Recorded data
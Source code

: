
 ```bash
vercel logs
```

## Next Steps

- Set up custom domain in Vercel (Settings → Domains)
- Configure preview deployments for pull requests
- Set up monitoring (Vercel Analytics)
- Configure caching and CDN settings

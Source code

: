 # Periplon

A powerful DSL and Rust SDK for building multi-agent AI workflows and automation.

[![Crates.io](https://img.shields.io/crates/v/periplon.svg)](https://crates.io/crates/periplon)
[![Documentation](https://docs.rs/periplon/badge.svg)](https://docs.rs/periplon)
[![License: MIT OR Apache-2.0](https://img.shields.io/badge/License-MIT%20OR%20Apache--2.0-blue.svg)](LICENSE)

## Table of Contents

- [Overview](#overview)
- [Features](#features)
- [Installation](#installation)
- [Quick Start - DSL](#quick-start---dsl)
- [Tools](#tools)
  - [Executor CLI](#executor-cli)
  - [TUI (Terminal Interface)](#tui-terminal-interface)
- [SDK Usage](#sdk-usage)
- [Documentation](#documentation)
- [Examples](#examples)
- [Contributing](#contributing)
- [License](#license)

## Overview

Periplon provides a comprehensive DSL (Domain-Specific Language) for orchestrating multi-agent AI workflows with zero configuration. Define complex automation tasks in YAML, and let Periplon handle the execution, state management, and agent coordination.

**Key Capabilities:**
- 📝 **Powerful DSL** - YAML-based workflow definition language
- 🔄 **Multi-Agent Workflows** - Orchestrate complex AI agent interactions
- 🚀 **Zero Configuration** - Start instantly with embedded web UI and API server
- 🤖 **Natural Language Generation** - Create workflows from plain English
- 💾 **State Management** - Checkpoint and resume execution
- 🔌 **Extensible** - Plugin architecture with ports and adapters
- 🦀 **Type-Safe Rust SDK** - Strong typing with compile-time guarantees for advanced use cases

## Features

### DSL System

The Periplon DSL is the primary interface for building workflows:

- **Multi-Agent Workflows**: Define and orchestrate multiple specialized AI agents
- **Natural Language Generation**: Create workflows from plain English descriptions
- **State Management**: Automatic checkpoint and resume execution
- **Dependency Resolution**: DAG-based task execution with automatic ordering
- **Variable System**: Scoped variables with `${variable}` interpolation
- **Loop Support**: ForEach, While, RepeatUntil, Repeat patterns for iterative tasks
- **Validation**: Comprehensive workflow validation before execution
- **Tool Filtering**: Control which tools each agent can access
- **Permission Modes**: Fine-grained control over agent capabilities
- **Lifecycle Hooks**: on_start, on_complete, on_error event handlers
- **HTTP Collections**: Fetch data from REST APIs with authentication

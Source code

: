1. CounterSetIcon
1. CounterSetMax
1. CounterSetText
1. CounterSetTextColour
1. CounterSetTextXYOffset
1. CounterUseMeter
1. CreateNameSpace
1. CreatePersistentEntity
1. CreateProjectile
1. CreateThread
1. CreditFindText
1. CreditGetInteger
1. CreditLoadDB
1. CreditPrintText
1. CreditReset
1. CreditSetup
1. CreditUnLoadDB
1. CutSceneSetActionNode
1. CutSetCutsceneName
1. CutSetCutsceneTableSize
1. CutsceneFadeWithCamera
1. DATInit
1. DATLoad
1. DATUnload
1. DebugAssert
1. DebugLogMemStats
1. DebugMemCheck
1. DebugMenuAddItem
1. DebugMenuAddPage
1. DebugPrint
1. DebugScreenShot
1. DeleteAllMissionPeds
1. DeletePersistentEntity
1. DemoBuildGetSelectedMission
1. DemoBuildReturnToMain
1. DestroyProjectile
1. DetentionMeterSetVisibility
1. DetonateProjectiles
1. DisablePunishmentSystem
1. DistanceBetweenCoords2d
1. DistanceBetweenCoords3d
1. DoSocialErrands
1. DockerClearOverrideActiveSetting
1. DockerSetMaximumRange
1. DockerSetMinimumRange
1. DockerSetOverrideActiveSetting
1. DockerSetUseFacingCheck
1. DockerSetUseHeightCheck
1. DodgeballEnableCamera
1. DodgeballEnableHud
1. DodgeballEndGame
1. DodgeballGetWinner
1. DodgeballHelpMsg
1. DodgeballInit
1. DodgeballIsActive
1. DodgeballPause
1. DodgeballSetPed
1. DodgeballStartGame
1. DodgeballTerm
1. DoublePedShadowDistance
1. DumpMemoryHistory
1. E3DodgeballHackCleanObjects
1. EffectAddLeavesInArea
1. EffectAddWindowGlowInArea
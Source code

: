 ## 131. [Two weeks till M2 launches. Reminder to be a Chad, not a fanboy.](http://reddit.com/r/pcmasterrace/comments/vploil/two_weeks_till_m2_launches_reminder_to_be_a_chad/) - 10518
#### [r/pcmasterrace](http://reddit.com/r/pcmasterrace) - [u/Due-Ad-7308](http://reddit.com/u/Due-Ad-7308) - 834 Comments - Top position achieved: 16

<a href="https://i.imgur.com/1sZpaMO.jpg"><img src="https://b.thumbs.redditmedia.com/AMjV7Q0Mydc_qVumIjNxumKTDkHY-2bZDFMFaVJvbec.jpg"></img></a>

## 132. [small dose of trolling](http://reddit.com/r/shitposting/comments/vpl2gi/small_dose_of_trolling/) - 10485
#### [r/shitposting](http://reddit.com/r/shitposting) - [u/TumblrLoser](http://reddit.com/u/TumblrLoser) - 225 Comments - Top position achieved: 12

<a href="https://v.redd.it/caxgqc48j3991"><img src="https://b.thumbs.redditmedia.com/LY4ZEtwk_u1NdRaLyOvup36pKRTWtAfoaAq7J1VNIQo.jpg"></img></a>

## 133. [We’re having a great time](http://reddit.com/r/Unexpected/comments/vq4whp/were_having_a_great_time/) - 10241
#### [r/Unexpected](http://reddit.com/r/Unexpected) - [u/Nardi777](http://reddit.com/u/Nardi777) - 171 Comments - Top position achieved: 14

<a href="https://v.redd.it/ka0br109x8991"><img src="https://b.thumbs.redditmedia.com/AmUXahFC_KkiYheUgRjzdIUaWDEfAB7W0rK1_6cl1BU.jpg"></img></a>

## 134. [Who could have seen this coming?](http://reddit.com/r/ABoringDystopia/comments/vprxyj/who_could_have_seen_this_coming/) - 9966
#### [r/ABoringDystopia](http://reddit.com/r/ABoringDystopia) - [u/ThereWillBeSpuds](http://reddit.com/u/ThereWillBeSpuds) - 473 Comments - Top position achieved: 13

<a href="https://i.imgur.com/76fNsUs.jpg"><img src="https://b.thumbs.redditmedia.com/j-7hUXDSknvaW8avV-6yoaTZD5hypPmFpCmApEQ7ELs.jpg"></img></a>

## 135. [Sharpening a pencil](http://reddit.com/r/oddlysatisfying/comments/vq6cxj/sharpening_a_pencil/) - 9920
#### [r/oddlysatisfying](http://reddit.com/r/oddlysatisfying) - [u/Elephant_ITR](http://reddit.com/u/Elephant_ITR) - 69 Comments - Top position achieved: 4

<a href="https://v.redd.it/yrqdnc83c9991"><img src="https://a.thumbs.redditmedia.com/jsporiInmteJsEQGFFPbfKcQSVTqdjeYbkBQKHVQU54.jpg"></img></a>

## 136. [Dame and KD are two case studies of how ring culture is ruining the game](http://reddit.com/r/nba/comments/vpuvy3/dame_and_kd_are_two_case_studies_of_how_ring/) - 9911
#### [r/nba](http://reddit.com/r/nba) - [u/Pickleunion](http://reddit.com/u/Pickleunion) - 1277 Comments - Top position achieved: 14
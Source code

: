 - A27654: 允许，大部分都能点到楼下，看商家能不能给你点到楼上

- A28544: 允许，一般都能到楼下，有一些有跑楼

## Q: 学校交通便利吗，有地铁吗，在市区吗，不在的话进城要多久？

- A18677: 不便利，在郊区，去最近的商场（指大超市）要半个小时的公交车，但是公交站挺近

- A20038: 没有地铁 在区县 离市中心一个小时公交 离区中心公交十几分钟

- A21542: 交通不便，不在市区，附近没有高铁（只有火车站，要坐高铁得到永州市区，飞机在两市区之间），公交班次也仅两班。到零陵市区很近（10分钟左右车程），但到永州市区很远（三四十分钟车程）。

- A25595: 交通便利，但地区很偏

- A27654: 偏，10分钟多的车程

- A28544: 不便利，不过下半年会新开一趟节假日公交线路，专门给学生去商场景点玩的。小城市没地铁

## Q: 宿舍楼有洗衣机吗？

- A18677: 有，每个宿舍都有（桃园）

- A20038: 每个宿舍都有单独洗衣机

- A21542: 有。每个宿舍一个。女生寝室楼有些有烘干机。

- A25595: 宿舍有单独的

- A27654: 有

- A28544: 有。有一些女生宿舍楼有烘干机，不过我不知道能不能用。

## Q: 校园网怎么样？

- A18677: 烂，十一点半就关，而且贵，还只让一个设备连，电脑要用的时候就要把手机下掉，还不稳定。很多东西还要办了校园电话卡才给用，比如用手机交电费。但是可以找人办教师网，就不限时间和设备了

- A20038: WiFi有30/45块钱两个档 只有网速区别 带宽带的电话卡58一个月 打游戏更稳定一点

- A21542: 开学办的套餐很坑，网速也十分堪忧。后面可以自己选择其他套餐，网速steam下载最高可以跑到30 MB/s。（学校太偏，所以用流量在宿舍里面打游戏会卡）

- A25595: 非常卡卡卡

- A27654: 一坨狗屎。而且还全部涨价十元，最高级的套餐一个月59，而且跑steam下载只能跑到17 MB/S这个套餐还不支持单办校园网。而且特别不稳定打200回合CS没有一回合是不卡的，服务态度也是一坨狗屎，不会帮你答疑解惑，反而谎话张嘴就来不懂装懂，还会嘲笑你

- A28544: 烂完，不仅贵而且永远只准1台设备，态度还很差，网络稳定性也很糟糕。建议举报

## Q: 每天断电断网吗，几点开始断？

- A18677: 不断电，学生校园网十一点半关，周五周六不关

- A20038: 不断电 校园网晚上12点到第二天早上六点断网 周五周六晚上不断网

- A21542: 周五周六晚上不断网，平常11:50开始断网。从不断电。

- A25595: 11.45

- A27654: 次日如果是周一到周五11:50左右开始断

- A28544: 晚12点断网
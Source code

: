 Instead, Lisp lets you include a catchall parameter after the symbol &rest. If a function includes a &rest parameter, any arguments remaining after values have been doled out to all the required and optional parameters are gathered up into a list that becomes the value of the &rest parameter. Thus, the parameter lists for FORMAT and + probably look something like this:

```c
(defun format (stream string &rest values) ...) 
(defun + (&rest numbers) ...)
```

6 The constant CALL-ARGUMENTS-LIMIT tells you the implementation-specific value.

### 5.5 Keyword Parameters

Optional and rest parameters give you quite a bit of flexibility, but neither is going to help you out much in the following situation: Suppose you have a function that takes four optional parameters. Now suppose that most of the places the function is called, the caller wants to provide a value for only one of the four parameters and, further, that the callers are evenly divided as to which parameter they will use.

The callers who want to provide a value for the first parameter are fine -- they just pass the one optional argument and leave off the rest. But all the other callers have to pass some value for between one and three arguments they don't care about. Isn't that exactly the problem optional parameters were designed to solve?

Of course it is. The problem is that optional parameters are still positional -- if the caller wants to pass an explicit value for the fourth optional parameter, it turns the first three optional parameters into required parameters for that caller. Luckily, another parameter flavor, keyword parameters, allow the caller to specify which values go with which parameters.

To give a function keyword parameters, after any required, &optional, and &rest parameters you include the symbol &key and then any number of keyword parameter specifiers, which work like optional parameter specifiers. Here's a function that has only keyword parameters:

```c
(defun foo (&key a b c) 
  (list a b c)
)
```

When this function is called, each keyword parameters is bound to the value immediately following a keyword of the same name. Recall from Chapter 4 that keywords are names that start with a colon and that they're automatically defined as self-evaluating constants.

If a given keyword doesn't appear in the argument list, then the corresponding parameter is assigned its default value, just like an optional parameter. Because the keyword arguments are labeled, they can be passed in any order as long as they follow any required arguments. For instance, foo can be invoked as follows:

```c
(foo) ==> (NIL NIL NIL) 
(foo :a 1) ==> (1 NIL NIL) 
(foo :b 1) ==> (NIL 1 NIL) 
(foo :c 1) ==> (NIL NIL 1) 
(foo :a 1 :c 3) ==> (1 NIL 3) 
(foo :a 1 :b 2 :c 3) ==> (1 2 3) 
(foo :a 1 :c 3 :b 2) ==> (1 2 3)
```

What to produce - Copy out only the lines of the records above from the one with "1. DumpMemoryHistory" through the one with "## 134. [Who", exactly as they stand, both included.

Final answer -
1. DumpMemoryHistory
1. E3DodgeballHackCleanObjects
1. EffectAddLeavesInArea
1. EffectAddWindowGlowInArea
Source code

: ## 131. [Two weeks till M2 launches. Reminder to be a Chad, not a fanboy.](http://reddit.com/r/pcmasterrace/comments/vploil/two_weeks_till_m2_launches_reminder_to_be_a_chad/) - 10518
#### [r/pcmasterrace](http://reddit.com/r/pcmasterrace) - [u/Due-Ad-7308](http://reddit.com/u/Due-Ad-7308) - 834 Comments - Top position achieved: 16

<a href="https://i.imgur.com/1sZpaMO.jpg"><img src="https://b.thumbs.redditmedia.com/AMjV7Q0Mydc_qVumIjNxumKTDkHY-2bZDFMFaVJvbec.jpg"></img></a>

## 132. [small dose of trolling](http://reddit.com/r/shitposting/comments/vpl2gi/small_dose_of_trolling/) - 10485
#### [r/shitposting](http://reddit.com/r/shitposting) - [u/TumblrLoser](http://reddit.com/u/TumblrLoser) - 225 Comments - Top position achieved: 12

<a href="https://v.redd.it/caxgqc48j3991"><img src="https://b.thumbs.redditmedia.com/LY4ZEtwk_u1NdRaLyOvup36pKRTWtAfoaAq7J1VNIQo.jpg"></img></a>

## 133. [We’re having a great time](http://reddit.com/r/Unexpected/comments/vq4whp/were_having_a_great_time/) - 10241
#### [r/Unexpected](http://reddit.com/r/Unexpected) - [u/Nardi777](http://reddit.com/u/Nardi777) - 171 Comments - Top position achieved: 14

<a href="https://v.redd.it/ka0br109x8991"><img src="https://b.thumbs.redditmedia.com/AmUXahFC_KkiYheUgRjzdIUaWDEfAB7W0rK1_6cl1BU.jpg"></img></a>

## 134. [Who could have seen this coming?](http://reddit.com/r/ABoringDystopia/comments/vprxyj/who_could_have_seen_this_coming/) - 9966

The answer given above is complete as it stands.